Problem details:
Nothing but the lines below from the first through the one with "the first claim" should appear, printed exactly; please leave pictures out.

[Collected data entries]
+ + + + + + +

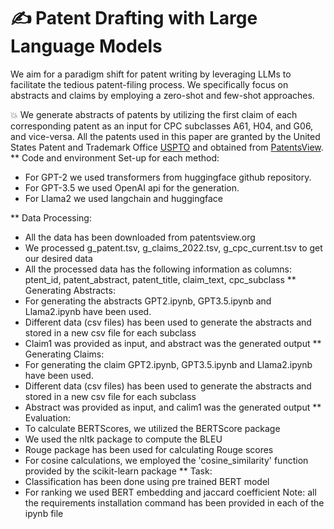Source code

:# ✍️ Patent Drafting with Large Language Models 
We aim for a paradigm shift for patent writing by leveraging LLMs
to facilitate the tedious patent-filing process.  We specifically focus on abstracts and claims by employing a zero-shot and few-shot approaches.

:boom: We generate abstracts of patents by utilizing the first claim
of each corresponding patent as an input for CPC subclasses A61, H04, and G06, and vice-versa. All the patents used in this paper are granted by the United States Patent and Trademark Office [USPTO](https://www.uspto.gov)  and obtained  from [PatentsView](https://patentsview.org/download/data-download-tables).
** Code and environment Set-up for each method:
- For GPT-2 we used transformers from huggingface github repository. 
- For GPT-3.5 we used OpenAI api for the generation.
- For Llama2 we used langchain and huggingface

** Data Processing:
- All the data has been downloaded from patentsview.org
- We processed g_patent.tsv, g_claims_2022.tsv, g_cpc_current.tsv to get our desired data
- All the processed data has the following information as columns:
 ptent_id, patent_abstract, patent_title, claim_text, cpc_subclass
** Generating Abstracts: 
- For generating the abstracts GPT2.ipynb, GPT3.5.ipynb and Llama2.ipynb have been used.
- Different data (csv files) has been used to generate the abstracts and stored in a new csv file for each subclass
- Claim1 was provided as input, and abstract was the generated output
** Generating Claims:
- For generating the claim GPT2.ipynb, GPT3.5.ipynb and Llama2.ipynb have been used.
- Different data (csv files) has been used to generate the abstracts and stored in a new csv file for each subclass
- Abstract was provided as input, and calim1 was the generated output
** Evaluation: 
- To calculate BERTScores, we utilized the BERTScore package
- We used the nltk package to compute the BLEU 
- Rouge package has been used for  calculating Rouge scores 
- For cosine calculations, we employed the 'cosine_similarity' function provided by the scikit-learn package
** Task:
- Classification has been done using pre trained BERT model
- For ranking we used BERT embedding and jaccard coefficient
Note: all the requirements installation command has been provided in each of the ipynb file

+ + + + + + +

Answer to this task:
Source code

:# ✍️ Patent Drafting with Large Language Models 
We aim for a paradigm shift for patent writing by leveraging LLMs
to facilitate the tedious patent-filing process.  We specifically focus on abstracts and claims by employing a zero-shot and few-shot approaches.

:boom: We generate abstracts of patents by utilizing the first claim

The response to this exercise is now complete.